Lo que diferencia para mí Nueva York de Berlín es que en esta última sería capaz de vivir, mientras que en Manhattan me resultaría demasiado difícil, pues no es una ciudad amable. Nueva York es una ciudad para visitar, para cargarse de energía y de novedad, pero no para desplegar con serenidad las alas de lo cotidiano.

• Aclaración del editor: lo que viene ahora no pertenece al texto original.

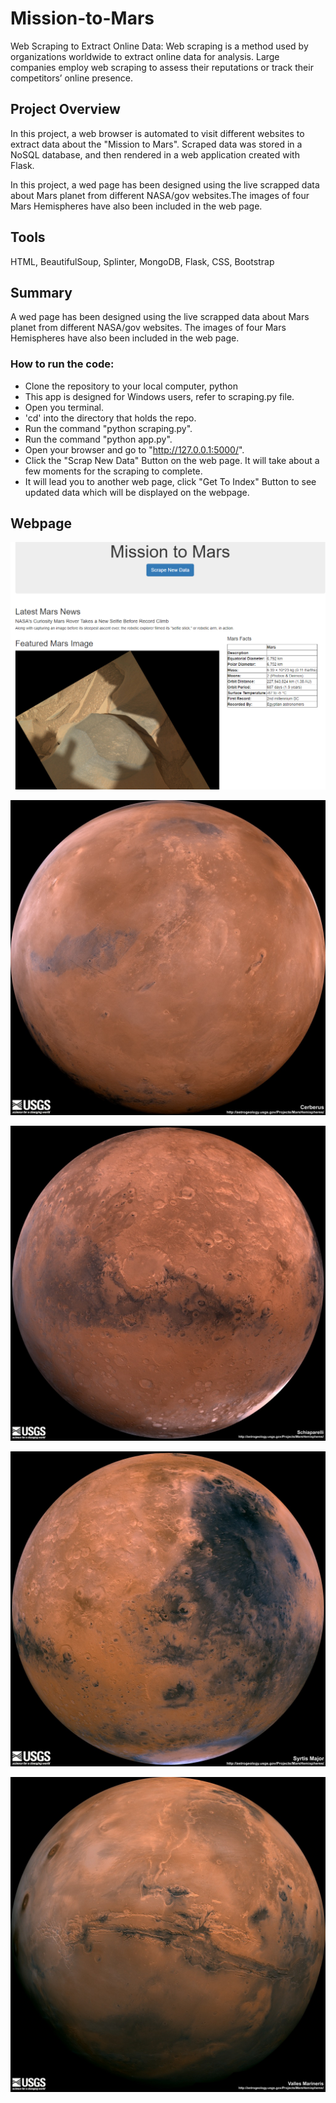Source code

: # Mission-to-Mars
Web Scraping to Extract Online Data:
Web scraping is a method used by organizations worldwide to extract online data for analysis. Large companies employ web scraping 
to assess their reputations or track their competitors’ online presence.

## Project Overview 
In this project, a web browser is automated to visit different websites to extract data about the "Mission to Mars". Scraped data was 
stored in a NoSQL database, and then rendered in a web application created with Flask.

In this project, a wed page has been designed using the live scrapped data about 
Mars planet from different NASA/gov websites.The images of four Mars Hemispheres have
also been included in the web page.

## Tools
HTML, BeautifulSoup, Splinter, MongoDB, Flask, CSS, Bootstrap 

## Summary 
A wed page has been designed using the live scrapped data about Mars planet from different NASA/gov websites.
The images of four Mars Hemispheres have also been included in the web page.

### How to run the code:
- Clone the repository to your local computer, python
- This app is designed for Windows users, refer to scraping.py file.
- Open you terminal.
- 'cd' into the directory that holds the repo.
- Run the command "python scraping.py".
- Run the command "python app.py".
- Open your browser and go to "http://127.0.0.1:5000/".
- Click the "Scrap New Data" Button on the web page. It will take about a few moments for the scraping to complete.
- It will lead you to another web page, click "Get To Index" Button to see updated data which will be displayed on the webpage.


## Webpage


![alt text](images/web1.png)

![alt text](images/cerberus_enhanced.jpg)

![alt text](images/schiaparelli_enhanced.jpg)

![alt text](images/syrtis_major_enhanced.jpg)

![alt text](images/valles_marineris_enhanced.jpg)

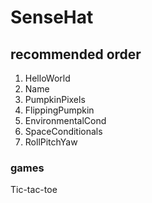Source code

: # SenseHat
## recommended order

1. HelloWorld
2. Name
3. PumpkinPixels
4. FlippingPumpkin
5. EnvironmentalCond
6. SpaceConditionals
7. RollPitchYaw

### games
Tic-tac-toe
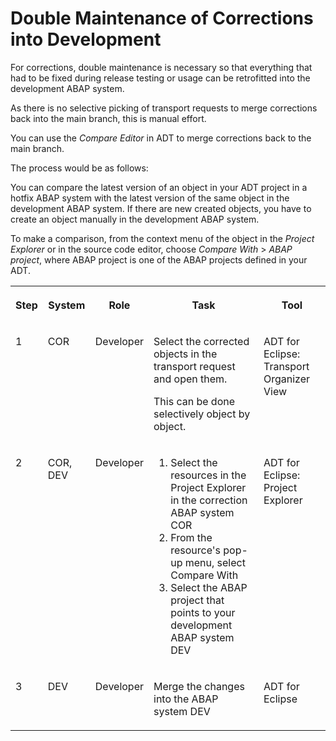 <!-- loio1241b144b83b4ca9a317db326e36950d -->

# Double Maintenance of Corrections into Development

For corrections, double maintenance is necessary so that everything that had to be fixed during release testing or usage can be retrofitted into the development ABAP system.

As there is no selective picking of transport requests to merge corrections back into the main branch, this is manual effort.

You can use the *Compare Editor* in ADT to merge corrections back to the main branch.

The process would be as follows:

You can compare the latest version of an object in your ADT project in a hotfix ABAP system with the latest version of the same object in the development ABAP system. If there are new created objects, you have to create an object manually in the development ABAP system.

To make a comparison, from the context menu of the object in the *Project Explorer* or in the source code editor, choose *Compare With* \> *ABAP project*, where ABAP project is one of the ABAP projects defined in your ADT.


<table>
<tr>
<th valign="top">

Step



</th>
<th valign="top">

System



</th>
<th valign="top">

Role



</th>
<th valign="top">

Task



</th>
<th valign="top">

Tool



</th>
</tr>
<tr>
<td valign="top">

1



</td>
<td valign="top">

COR



</td>
<td valign="top">

Developer



</td>
<td valign="top">

Select the corrected objects in the transport request and open them.

This can be done selectively object by object.



</td>
<td valign="top">

ADT for Eclipse: Transport Organizer View



</td>
</tr>
<tr>
<td valign="top">

2



</td>
<td valign="top">

COR, DEV



</td>
<td valign="top">

Developer



</td>
<td valign="top">

1.  Select the resources in the Project Explorer in the correction ABAP system COR
2.  From the resource's pop-up menu, select Compare With
3.  Select the ABAP project that points to your development ABAP system DEV



</td>
<td valign="top">

ADT for Eclipse: Project Explorer



</td>
</tr>
<tr>
<td valign="top">

3



</td>
<td valign="top">

DEV



</td>
<td valign="top">

Developer



</td>
<td valign="top">

Merge the changes into the ABAP system DEV



</td>
<td valign="top">

ADT for Eclipse



</td>
</tr>
</table>

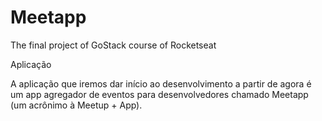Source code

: # Meetapp
The final project of GoStack course of Rocketseat

Aplicação

A aplicação que iremos dar início ao desenvolvimento a partir de agora é um app agregador de eventos para desenvolvedores chamado Meetapp (um acrônimo à Meetup + App).
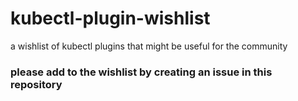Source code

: # kubectl-plugin-wishlist
a wishlist of kubectl plugins that might be useful for the community

### please add to the wishlist by creating an issue in this repository
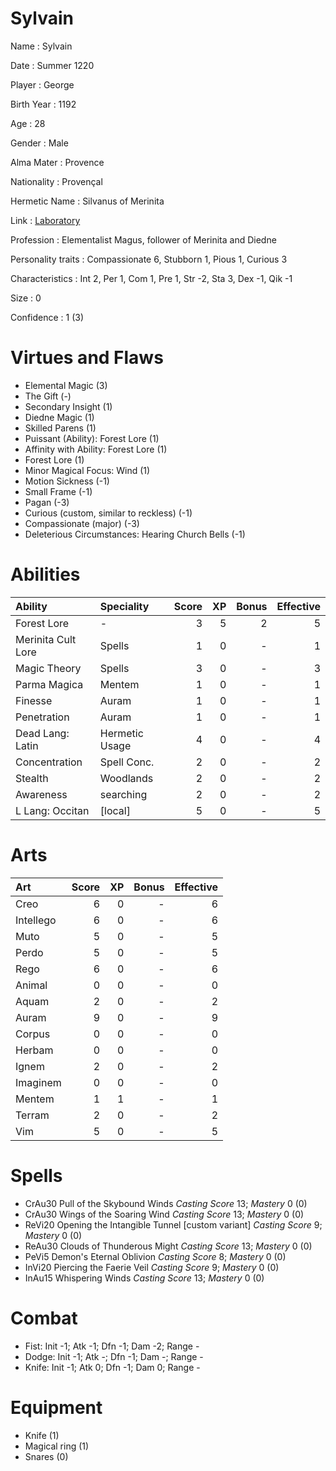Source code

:# Sylvain

Name
: Sylvain

Date
: Summer 1220

Player
: George

Birth Year
: 1192

Age
: 28

Gender
: Male

Alma Mater
: Provence

Nationality
: Provençal

Hermetic Name
: Silvanus of Merinita

Link
: [Laboratory](Sylvain-Lab)

Profession
: Elementalist Magus, follower of Merinita and Diedne

Personality traits
: Compassionate 6, Stubborn 1, Pious 1, Curious 3

Characteristics
: Int 2, Per 1, Com 1, Pre 1, Str -2, Sta 3, Dex -1, Qik -1

Size
: 0

Confidence
: 1 (3)

# Virtues and Flaws

+ Elemental Magic (3)
+ The Gift (-)
+ Secondary Insight (1)
+ Diedne Magic (1)
+ Skilled Parens (1)
+ Puissant (Ability): Forest Lore (1)
+ Affinity with Ability: Forest Lore (1)
+ Forest Lore (1)
+ Minor Magical Focus: Wind (1)
+ Motion Sickness (-1)
+ Small Frame (-1)
+ Pagan (-3)
+ Curious (custom, similar to reckless) (-1)
+ Compassionate (major) (-3)
+ Deleterious Circumstances: Hearing Church Bells (-1)
# Abilities

| Ability              | Speciality      | Score |   XP | Bonus | Effective |
| :-                   | :-              |    -: |   -: |    -: |        -: |
| Forest Lore          | -               |     3 |    5 |     2 |         5 |
| Merinita Cult Lore   | Spells          |     1 |    0 |     - |         1 |
| Magic Theory         | Spells          |     3 |    0 |     - |         3 |
| Parma Magica         | Mentem          |     1 |    0 |     - |         1 |
| Finesse              | Auram           |     1 |    0 |     - |         1 |
| Penetration          | Auram           |     1 |    0 |     - |         1 |
| Dead Lang: Latin     | Hermetic Usage  |     4 |    0 |     - |         4 |
| Concentration        | Spell Conc.     |     2 |    0 |     - |         2 |
| Stealth              | Woodlands       |     2 |    0 |     - |         2 |
| Awareness            | searching       |     2 |    0 |     - |         2 |
| L Lang: Occitan      | [local]         |     5 |    0 |     - |         5 |
# Arts

| Art        | Score |   XP | Bonus | Effective |
| :-         |    -: |   -: |    -: |        -: |
| Creo       |     6 |    0 |     - |         6 |
| Intellego  |     6 |    0 |     - |         6 |
| Muto       |     5 |    0 |     - |         5 |
| Perdo      |     5 |    0 |     - |         5 |
| Rego       |     6 |    0 |     - |         6 |
| Animal     |     0 |    0 |     - |         0 |
| Aquam      |     2 |    0 |     - |         2 |
| Auram      |     9 |    0 |     - |         9 |
| Corpus     |     0 |    0 |     - |         0 |
| Herbam     |     0 |    0 |     - |         0 |
| Ignem      |     2 |    0 |     - |         2 |
| Imaginem   |     0 |    0 |     - |         0 |
| Mentem     |     1 |    1 |     - |         1 |
| Terram     |     2 |    0 |     - |         2 |
| Vim        |     5 |    0 |     - |         5 |
# Spells

+ CrAu30 Pull of the Skybound Winds *Casting Score* 13; *Mastery* 0 (0)
+ CrAu30 Wings of the Soaring Wind *Casting Score* 13; *Mastery* 0 (0)
+ ReVi20 Opening the Intangible Tunnel [custom variant] *Casting Score* 9; *Mastery* 0 (0)
+ ReAu30 Clouds of Thunderous Might *Casting Score* 13; *Mastery* 0 (0)
+ PeVi5 Demon's Eternal Oblivion *Casting Score* 8; *Mastery* 0 (0)
+ InVi20 Piercing the Faerie Veil *Casting Score* 9; *Mastery* 0 (0)
+ InAu15 Whispering Winds *Casting Score* 13; *Mastery* 0 (0)
# Combat

+ Fist: Init -1; Atk -1; Dfn -1; Dam -2; Range -
+ Dodge: Init -1; Atk -; Dfn -1; Dam -; Range -
+ Knife: Init -1; Atk 0; Dfn -1; Dam 0; Range -

# Equipment

+ Knife (1)
+ Magical ring (1)
+ Snares (0)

Berlín, sin embargo, siendo tan similar, tiene esa cotidianidad, esa facilidad de las capitales europeas, que nos regalan cierta libertad a la hora de ser nosotros mismos además que miembros de una ciudad.
La revolución arquitectónica, la constante perseverancia en no olvidar pero no detenerse, los pasos que huelen a historia y a errores, pero también a renacimiento y alegría, nos invaden por sus calles enormes, por sus edificios imponentes y sus parques llenos de berlineses, menos sonrientes que los muniqueses (abiertos y de corazón generoso), pero igual de amables y de ocupados… Todo llama la atención en Berlín, hasta los tópicos que se cumplen a medias (como suele ser lo habitual), pues también tienen sus huelgas, sus protestas, sus servicios a medio funcionar, sus constantes renovaciones y sus polos opuestos.
Los alemanes en Berlín, esa raza de gigantes rubios tozudos y emprendedores, no dejan de ser, como nosotros, europeos (es decir, muy parecidos, pero con sus diferencias) y eso se nota en su risa, en su entrega al divertimento, y en un espíritu más alegre de lo que nos permite imaginar su entrega al trabajo y a aquello que se debe hacer. Y eso los ha hecho únicos a la hora de enfrentar las brutalidades de la historia, y únicos a la hora de superarlas.
Berlín es un símbolo del ave Fénix. Y lo sabe y lo celebra, sin azoramientos ni orgullos mal entendidos. Y eso es de admirar. Como muchas otras más. Europa es una maravilla: horas son de que nos demos cuenta y disfrutemos con ello.